ASSIGNED TASK:
Extract all lines in the data that contain the word "efficiency".

STORED DATA Start Marker

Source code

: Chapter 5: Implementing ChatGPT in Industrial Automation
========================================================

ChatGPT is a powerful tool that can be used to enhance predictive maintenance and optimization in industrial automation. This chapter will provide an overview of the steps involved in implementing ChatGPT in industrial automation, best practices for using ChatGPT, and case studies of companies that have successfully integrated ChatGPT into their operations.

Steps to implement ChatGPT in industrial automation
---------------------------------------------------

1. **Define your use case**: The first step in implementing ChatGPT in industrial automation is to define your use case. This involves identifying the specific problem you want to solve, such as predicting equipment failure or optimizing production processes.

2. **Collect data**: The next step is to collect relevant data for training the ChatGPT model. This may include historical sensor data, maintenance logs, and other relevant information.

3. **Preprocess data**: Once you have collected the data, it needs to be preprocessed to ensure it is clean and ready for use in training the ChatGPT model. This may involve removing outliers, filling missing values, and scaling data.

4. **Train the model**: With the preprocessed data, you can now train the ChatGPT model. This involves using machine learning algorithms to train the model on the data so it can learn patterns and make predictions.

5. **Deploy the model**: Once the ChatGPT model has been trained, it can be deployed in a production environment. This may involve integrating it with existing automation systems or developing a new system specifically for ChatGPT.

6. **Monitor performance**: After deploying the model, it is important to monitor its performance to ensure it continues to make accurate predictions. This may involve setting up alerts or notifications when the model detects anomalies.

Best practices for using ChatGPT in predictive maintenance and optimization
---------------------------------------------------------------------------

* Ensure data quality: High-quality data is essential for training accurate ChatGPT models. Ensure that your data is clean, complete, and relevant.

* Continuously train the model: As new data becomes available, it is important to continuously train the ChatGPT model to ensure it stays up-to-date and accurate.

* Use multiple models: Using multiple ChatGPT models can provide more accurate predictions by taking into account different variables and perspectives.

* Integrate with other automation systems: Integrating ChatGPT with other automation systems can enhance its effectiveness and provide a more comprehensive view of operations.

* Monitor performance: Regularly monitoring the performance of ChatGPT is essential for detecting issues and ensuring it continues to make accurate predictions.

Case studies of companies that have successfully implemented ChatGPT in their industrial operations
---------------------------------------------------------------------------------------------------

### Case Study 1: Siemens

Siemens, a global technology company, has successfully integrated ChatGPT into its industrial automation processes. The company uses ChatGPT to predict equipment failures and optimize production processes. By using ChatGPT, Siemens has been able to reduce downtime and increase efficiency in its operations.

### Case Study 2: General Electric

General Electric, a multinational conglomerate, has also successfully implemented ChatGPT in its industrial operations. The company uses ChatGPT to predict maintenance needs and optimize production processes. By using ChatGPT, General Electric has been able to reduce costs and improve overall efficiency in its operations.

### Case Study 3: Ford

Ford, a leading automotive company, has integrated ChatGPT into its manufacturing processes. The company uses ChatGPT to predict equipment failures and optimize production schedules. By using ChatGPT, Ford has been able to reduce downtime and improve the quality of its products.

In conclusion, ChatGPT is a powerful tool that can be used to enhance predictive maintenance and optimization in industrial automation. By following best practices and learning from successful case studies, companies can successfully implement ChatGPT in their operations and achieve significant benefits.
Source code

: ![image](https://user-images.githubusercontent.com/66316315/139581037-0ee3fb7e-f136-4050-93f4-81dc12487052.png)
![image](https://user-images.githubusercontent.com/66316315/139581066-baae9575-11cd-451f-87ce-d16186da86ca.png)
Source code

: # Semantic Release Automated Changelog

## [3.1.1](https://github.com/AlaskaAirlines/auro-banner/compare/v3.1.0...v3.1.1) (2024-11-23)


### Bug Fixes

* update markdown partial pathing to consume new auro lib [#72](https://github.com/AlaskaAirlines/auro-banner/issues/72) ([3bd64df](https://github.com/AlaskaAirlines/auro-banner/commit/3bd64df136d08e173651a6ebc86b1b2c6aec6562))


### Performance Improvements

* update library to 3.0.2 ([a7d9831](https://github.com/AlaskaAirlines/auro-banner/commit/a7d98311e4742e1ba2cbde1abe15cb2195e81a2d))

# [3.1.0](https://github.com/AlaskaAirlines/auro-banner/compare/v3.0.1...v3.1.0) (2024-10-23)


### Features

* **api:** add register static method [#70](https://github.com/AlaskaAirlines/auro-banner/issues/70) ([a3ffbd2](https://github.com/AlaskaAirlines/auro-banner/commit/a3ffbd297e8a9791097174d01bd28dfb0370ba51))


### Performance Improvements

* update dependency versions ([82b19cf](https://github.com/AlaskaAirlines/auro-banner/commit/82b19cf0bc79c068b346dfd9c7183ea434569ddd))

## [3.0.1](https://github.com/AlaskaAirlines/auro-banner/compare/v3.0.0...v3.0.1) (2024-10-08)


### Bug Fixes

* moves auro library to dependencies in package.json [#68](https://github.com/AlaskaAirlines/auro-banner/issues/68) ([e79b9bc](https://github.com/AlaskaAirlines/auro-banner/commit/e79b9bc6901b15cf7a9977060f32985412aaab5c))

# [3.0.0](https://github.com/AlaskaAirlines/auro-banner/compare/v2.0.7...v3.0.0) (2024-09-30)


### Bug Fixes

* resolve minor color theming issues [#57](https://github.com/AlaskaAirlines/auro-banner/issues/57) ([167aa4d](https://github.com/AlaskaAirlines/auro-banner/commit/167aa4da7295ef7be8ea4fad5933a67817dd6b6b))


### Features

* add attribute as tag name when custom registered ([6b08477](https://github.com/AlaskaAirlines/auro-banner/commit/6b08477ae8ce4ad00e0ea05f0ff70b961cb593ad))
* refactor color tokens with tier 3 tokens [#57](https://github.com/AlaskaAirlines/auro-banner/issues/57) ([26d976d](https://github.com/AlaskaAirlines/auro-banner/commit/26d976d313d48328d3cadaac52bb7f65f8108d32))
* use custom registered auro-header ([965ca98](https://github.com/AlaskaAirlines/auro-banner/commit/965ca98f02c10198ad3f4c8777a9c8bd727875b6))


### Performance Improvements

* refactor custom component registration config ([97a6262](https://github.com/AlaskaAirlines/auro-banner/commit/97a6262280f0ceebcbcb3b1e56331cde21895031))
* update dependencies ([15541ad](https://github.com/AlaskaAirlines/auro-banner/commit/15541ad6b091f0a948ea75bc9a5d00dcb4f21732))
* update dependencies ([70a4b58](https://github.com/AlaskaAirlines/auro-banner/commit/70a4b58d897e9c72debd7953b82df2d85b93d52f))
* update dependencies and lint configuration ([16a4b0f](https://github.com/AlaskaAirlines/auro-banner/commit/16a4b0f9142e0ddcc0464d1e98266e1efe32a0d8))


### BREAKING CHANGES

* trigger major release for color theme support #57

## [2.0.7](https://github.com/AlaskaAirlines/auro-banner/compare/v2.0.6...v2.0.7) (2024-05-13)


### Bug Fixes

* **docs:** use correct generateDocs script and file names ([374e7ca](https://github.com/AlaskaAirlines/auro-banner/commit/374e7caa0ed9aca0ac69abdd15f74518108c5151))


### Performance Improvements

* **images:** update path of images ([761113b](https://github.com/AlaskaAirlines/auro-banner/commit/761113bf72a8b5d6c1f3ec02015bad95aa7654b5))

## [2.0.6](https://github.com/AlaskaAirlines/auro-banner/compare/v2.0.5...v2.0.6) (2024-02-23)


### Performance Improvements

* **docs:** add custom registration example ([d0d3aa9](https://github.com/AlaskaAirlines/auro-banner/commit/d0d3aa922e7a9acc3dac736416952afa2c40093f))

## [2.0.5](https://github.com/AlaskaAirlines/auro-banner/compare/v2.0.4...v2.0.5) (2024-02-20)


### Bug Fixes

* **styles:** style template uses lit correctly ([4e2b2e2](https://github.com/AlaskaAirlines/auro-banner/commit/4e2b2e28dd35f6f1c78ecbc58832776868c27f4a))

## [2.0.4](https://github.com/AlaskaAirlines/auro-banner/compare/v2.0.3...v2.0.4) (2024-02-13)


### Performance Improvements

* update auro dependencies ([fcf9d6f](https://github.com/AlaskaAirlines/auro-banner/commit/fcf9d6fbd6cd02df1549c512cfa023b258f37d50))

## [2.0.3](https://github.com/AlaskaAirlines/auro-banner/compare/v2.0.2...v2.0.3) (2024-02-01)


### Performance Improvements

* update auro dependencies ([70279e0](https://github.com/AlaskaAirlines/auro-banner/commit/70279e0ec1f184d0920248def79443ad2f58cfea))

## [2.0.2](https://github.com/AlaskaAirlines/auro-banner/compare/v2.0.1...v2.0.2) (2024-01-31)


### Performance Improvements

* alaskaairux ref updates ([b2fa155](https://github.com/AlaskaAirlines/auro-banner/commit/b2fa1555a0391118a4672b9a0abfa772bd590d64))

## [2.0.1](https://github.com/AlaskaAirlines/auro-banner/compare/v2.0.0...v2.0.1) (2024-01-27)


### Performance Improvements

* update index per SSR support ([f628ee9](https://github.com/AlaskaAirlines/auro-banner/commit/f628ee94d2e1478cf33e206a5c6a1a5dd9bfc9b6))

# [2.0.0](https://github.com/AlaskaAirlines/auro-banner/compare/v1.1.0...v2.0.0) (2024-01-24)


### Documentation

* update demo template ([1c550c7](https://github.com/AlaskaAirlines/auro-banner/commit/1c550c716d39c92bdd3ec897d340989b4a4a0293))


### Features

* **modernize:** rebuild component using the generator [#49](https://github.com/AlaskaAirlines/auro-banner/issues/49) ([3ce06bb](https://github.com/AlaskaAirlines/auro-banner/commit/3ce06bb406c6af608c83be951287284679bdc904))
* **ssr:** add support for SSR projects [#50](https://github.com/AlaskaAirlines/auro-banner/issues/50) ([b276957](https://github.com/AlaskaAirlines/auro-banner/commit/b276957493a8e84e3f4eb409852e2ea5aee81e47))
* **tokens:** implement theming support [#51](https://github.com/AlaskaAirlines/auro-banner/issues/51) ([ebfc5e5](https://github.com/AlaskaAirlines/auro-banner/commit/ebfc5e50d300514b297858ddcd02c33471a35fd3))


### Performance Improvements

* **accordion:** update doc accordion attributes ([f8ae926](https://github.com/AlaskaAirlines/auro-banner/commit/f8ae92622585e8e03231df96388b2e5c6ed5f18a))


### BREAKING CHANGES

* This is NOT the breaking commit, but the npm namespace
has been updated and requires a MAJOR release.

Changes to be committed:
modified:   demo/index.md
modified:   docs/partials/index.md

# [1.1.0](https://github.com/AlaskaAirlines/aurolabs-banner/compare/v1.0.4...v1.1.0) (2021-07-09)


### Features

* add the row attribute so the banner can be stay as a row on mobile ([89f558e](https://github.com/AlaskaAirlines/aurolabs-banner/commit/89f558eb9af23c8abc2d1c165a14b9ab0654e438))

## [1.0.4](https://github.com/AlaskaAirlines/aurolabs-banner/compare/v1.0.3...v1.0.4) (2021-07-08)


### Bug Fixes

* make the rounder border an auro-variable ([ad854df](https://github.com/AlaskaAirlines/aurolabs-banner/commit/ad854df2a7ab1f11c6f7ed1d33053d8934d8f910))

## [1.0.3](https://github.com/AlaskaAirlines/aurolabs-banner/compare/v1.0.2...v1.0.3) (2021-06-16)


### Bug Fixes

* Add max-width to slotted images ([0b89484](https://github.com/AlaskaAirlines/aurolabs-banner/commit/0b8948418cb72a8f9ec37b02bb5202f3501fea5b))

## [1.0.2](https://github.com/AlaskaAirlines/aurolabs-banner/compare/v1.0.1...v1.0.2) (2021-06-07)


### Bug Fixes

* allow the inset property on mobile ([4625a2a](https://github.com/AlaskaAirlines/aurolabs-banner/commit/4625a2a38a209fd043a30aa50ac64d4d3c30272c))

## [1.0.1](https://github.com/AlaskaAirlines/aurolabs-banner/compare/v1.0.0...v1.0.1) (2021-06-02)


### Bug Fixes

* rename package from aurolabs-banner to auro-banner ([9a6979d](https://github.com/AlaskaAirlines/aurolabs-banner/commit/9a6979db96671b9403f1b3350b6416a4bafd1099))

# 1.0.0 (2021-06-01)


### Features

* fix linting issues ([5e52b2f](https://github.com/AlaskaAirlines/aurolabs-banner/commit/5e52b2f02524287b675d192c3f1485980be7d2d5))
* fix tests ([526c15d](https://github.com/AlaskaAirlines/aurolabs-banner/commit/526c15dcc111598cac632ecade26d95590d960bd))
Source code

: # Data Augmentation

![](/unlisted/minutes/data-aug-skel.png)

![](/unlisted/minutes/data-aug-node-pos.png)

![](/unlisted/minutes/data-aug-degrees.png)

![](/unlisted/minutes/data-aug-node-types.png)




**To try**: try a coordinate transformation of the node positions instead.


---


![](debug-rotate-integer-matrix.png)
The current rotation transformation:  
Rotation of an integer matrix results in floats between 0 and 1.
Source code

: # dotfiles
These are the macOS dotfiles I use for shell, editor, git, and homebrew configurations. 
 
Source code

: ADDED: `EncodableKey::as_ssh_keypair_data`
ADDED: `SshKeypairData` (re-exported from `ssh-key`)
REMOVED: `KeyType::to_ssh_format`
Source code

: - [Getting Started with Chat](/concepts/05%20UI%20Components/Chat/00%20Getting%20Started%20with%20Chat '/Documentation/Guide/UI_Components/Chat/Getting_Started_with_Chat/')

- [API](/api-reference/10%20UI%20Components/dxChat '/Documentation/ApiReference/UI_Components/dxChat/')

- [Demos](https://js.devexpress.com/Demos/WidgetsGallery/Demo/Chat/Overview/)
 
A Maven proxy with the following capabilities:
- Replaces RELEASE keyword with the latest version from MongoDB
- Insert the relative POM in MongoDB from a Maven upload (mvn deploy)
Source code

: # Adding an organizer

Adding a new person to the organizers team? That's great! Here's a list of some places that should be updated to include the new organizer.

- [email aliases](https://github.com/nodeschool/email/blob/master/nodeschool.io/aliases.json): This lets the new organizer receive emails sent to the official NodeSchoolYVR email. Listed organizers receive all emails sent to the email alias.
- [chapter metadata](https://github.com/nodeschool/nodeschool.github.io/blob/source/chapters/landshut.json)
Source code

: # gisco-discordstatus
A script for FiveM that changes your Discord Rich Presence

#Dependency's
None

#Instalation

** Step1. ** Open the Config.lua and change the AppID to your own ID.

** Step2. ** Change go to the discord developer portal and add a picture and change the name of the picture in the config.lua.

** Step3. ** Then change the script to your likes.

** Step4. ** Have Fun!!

STORED DATA End Marker

ANSWER FOR THE TASK:
Siemens, a global technology company, has successfully integrated ChatGPT into its industrial automation processes. The company uses ChatGPT to predict equipment failures and optimize production processes. By using ChatGPT, Siemens has been able to reduce downtime and increase efficiency in its operations.
General Electric, a multinational conglomerate, has also successfully implemented ChatGPT in its industrial operations. The company uses ChatGPT to predict maintenance needs and optimize production processes. By using ChatGPT, General Electric has been able to reduce costs and improve overall efficiency in its operations.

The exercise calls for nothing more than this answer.